> _The input_
= = = =

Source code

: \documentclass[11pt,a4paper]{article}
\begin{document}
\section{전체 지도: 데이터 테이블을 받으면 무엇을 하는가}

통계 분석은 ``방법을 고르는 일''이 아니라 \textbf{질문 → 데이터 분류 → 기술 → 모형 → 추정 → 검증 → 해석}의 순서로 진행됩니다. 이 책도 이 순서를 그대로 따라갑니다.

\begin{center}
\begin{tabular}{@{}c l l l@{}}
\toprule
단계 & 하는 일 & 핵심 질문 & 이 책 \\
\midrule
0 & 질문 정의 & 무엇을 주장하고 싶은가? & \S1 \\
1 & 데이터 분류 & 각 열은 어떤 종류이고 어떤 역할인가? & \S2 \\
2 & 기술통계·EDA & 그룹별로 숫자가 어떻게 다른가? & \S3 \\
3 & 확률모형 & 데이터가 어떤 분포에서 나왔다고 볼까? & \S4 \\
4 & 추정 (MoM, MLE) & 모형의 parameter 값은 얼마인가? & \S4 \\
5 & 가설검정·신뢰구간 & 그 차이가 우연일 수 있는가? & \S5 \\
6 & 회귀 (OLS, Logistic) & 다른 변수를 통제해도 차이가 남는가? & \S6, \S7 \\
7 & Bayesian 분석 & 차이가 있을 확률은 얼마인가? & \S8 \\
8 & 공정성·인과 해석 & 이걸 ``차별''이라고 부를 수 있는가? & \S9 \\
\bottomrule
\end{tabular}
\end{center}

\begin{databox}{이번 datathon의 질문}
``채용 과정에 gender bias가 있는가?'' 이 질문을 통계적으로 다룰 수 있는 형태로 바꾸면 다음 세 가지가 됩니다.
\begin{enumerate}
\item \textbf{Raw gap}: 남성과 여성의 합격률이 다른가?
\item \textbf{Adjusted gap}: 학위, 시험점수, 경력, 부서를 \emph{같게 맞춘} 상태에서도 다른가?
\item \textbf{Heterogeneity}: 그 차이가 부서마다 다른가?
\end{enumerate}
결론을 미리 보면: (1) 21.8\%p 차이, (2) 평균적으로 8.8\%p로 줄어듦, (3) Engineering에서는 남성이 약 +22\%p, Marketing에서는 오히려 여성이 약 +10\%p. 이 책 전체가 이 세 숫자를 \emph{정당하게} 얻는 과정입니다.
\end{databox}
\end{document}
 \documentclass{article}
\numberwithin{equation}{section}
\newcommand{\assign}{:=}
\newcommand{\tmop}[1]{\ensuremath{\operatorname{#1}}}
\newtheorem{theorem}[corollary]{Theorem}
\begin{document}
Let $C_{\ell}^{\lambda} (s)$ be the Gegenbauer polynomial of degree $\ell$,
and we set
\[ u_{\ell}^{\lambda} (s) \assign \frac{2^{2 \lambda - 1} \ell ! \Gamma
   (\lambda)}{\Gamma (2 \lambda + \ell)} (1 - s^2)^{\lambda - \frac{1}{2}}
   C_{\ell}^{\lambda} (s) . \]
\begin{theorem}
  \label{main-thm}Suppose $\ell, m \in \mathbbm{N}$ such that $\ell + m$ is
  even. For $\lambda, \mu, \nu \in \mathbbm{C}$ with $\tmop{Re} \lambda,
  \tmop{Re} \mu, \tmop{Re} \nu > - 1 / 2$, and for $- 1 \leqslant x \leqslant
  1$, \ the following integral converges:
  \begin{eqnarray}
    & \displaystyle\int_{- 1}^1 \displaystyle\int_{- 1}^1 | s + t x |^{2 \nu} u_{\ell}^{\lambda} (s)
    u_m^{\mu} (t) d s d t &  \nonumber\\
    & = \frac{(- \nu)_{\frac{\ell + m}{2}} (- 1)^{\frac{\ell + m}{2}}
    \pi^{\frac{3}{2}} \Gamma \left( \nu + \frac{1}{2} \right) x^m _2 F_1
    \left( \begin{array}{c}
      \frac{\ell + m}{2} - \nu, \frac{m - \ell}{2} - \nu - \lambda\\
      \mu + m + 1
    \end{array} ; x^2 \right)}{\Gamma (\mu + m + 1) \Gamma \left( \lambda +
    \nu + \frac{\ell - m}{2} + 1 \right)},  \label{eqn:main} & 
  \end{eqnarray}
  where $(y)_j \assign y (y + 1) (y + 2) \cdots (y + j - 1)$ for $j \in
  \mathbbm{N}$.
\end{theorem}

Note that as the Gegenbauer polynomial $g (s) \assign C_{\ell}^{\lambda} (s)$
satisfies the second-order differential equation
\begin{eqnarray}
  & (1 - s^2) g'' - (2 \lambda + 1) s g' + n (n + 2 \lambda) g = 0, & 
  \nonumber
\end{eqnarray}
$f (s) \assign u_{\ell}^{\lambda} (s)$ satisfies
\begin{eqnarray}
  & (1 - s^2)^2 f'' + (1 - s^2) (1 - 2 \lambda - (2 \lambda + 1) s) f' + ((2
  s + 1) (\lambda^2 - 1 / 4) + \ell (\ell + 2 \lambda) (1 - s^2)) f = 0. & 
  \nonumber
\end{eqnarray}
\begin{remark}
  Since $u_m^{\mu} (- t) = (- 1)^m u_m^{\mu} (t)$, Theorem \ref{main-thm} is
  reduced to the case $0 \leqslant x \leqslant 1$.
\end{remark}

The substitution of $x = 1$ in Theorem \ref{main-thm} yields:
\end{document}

= = = =

> _Exercise details_
All of the entries above must be output word for word.

> _Output_
Source code

: \documentclass[11pt,a4paper]{article}
\begin{document}
\section{전체 지도: 데이터 테이블을 받으면 무엇을 하는가}

통계 분석은 ``방법을 고르는 일''이 아니라 \textbf{질문 → 데이터 분류 → 기술 → 모형 → 추정 → 검증 → 해석}의 순서로 진행됩니다. 이 책도 이 순서를 그대로 따라갑니다.

\begin{center}
\begin{tabular}{@{}c l l l@{}}
\toprule
단계 & 하는 일 & 핵심 질문 & 이 책 \\
\midrule
0 & 질문 정의 & 무엇을 주장하고 싶은가? & \S1 \\
1 & 데이터 분류 & 각 열은 어떤 종류이고 어떤 역할인가? & \S2 \\
2 & 기술통계·EDA & 그룹별로 숫자가 어떻게 다른가? & \S3 \\
3 & 확률모형 & 데이터가 어떤 분포에서 나왔다고 볼까? & \S4 \\
4 & 추정 (MoM, MLE) & 모형의 parameter 값은 얼마인가? & \S4 \\
5 & 가설검정·신뢰구간 & 그 차이가 우연일 수 있는가? & \S5 \\
6 & 회귀 (OLS, Logistic) & 다른 변수를 통제해도 차이가 남는가? & \S6, \S7 \\
7 & Bayesian 분석 & 차이가 있을 확률은 얼마인가? & \S8 \\
8 & 공정성·인과 해석 & 이걸 ``차별''이라고 부를 수 있는가? & \S9 \\
\bottomrule
\end{tabular}
\end{center}

\begin{databox}{이번 datathon의 질문}
``채용 과정에 gender bias가 있는가?'' 이 질문을 통계적으로 다룰 수 있는 형태로 바꾸면 다음 세 가지가 됩니다.
\begin{enumerate}
\item \textbf{Raw gap}: 남성과 여성의 합격률이 다른가?
\item \textbf{Adjusted gap}: 학위, 시험점수, 경력, 부서를 \emph{같게 맞춘} 상태에서도 다른가?
\item \textbf{Heterogeneity}: 그 차이가 부서마다 다른가?
\end{enumerate}
결론을 미리 보면: (1) 21.8\%p 차이, (2) 평균적으로 8.8\%p로 줄어듦, (3) Engineering에서는 남성이 약 +22\%p, Marketing에서는 오히려 여성이 약 +10\%p. 이 책 전체가 이 세 숫자를 \emph{정당하게} 얻는 과정입니다.
\end{databox}
\end{document}
 \documentclass{article}
\numberwithin{equation}{section}
\newcommand{\assign}{:=}
\newcommand{\tmop}[1]{\ensuremath{\operatorname{#1}}}
\newtheorem{theorem}[corollary]{Theorem}
\begin{document}
Let $C_{\ell}^{\lambda} (s)$ be the Gegenbauer polynomial of degree $\ell$,
and we set
\[ u_{\ell}^{\lambda} (s) \assign \frac{2^{2 \lambda - 1} \ell ! \Gamma
   (\lambda)}{\Gamma (2 \lambda + \ell)} (1 - s^2)^{\lambda - \frac{1}{2}}
   C_{\ell}^{\lambda} (s) . \]
\begin{theorem}
  \label{main-thm}Suppose $\ell, m \in \mathbbm{N}$ such that $\ell + m$ is
  even. For $\lambda, \mu, \nu \in \mathbbm{C}$ with $\tmop{Re} \lambda,
  \tmop{Re} \mu, \tmop{Re} \nu > - 1 / 2$, and for $- 1 \leqslant x \leqslant
  1$, \ the following integral converges:
  \begin{eqnarray}
    & \displaystyle\int_{- 1}^1 \displaystyle\int_{- 1}^1 | s + t x |^{2 \nu} u_{\ell}^{\lambda} (s)
    u_m^{\mu} (t) d s d t &  \nonumber\\
    & = \frac{(- \nu)_{\frac{\ell + m}{2}} (- 1)^{\frac{\ell + m}{2}}
    \pi^{\frac{3}{2}} \Gamma \left( \nu + \frac{1}{2} \right) x^m _2 F_1
    \left( \begin{array}{c}
      \frac{\ell + m}{2} - \nu, \frac{m - \ell}{2} - \nu - \lambda\\
      \mu + m + 1
    \end{array} ; x^2 \right)}{\Gamma (\mu + m + 1) \Gamma \left( \lambda +
    \nu + \frac{\ell - m}{2} + 1 \right)},  \label{eqn:main} & 
  \end{eqnarray}
  where $(y)_j \assign y (y + 1) (y + 2) \cdots (y + j - 1)$ for $j \in
  \mathbbm{N}$.
\end{theorem}

Note that as the Gegenbauer polynomial $g (s) \assign C_{\ell}^{\lambda} (s)$
satisfies the second-order differential equation
\begin{eqnarray}
  & (1 - s^2) g'' - (2 \lambda + 1) s g' + n (n + 2 \lambda) g = 0, & 
  \nonumber
\end{eqnarray}
$f (s) \assign u_{\ell}^{\lambda} (s)$ satisfies
\begin{eqnarray}
  & (1 - s^2)^2 f'' + (1 - s^2) (1 - 2 \lambda - (2 \lambda + 1) s) f' + ((2
  s + 1) (\lambda^2 - 1 / 4) + \ell (\ell + 2 \lambda) (1 - s^2)) f = 0. & 
  \nonumber
\end{eqnarray}
\begin{remark}
  Since $u_m^{\mu} (- t) = (- 1)^m u_m^{\mu} (t)$, Theorem \ref{main-thm} is
  reduced to the case $0 \leqslant x \leqslant 1$.
\end{remark}

The substitution of $x = 1$ in Theorem \ref{main-thm} yields:
\end{document}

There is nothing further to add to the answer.